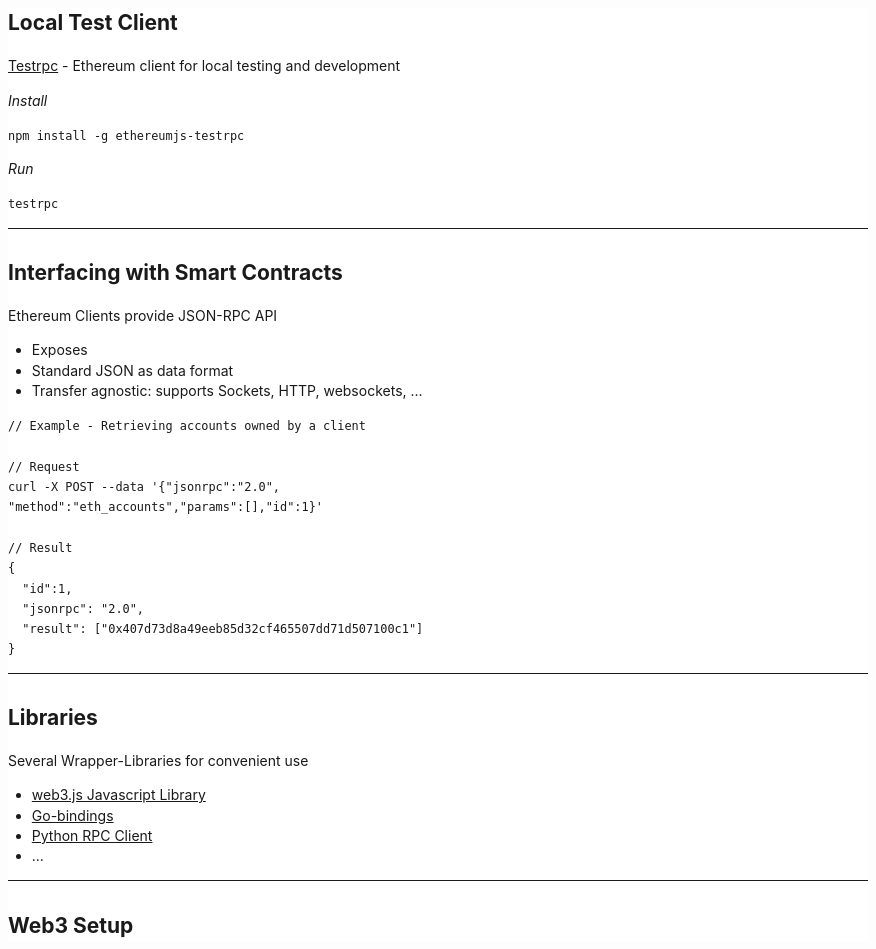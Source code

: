 
## Local Test Client

[Testrpc](https://github.com/ethereumjs/testrpc) - Ethereum client for local testing and development

*Install*
```
npm install -g ethereumjs-testrpc
```
*Run*
```
testrpc
```
---

## Interfacing with Smart Contracts

Ethereum Clients provide JSON-RPC API
- Exposes
- Standard JSON as data format
- Transfer agnostic: supports Sockets, HTTP, websockets, ...

```
// Example - Retrieving accounts owned by a client

// Request
curl -X POST --data '{"jsonrpc":"2.0",
"method":"eth_accounts","params":[],"id":1}'

// Result
{
  "id":1,
  "jsonrpc": "2.0",
  "result": ["0x407d73d8a49eeb85d32cf465507dd71d507100c1"]
}
```

---

## Libraries
Several Wrapper-Libraries for convenient use
- [web3.js Javascript Library](https://github.com/ethereum/web3.js)
- [Go-bindings](https://github.com/ethereum/go-ethereum/wiki/Native-DApps:-Go-bindings-to-Ethereum-contracts)
- [Python RPC Client](https://github.com/ConsenSys/ethjsonrpc)
- ...

---

## Web3 Setup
# # #
Word-for-word output of every record is needed, with images omitted.

* EXERCISE SOLUTION *
Source code

: 
## Local Test Client

[Testrpc](https://github.com/ethereumjs/testrpc) - Ethereum client for local testing and development

*Install*
```
npm install -g ethereumjs-testrpc
```
*Run*
```
testrpc
```
---

## Interfacing with Smart Contracts

Ethereum Clients provide JSON-RPC API
- Exposes
- Standard JSON as data format
- Transfer agnostic: supports Sockets, HTTP, websockets, ...

```
// Example - Retrieving accounts owned by a client

// Request
curl -X POST --data '{"jsonrpc":"2.0",
"method":"eth_accounts","params":[],"id":1}'

// Result
{
  "id":1,
  "jsonrpc": "2.0",
  "result": ["0x407d73d8a49eeb85d32cf465507dd71d507100c1"]
}
```

---

## Libraries
Several Wrapper-Libraries for convenient use
- [web3.js Javascript Library](https://github.com/ethereum/web3.js)
- [Go-bindings](https://github.com/ethereum/go-ethereum/wiki/Native-DApps:-Go-bindings-to-Ethereum-contracts)
- [Python RPC Client](https://github.com/ConsenSys/ethjsonrpc)
- ...

---

## Web3 Setup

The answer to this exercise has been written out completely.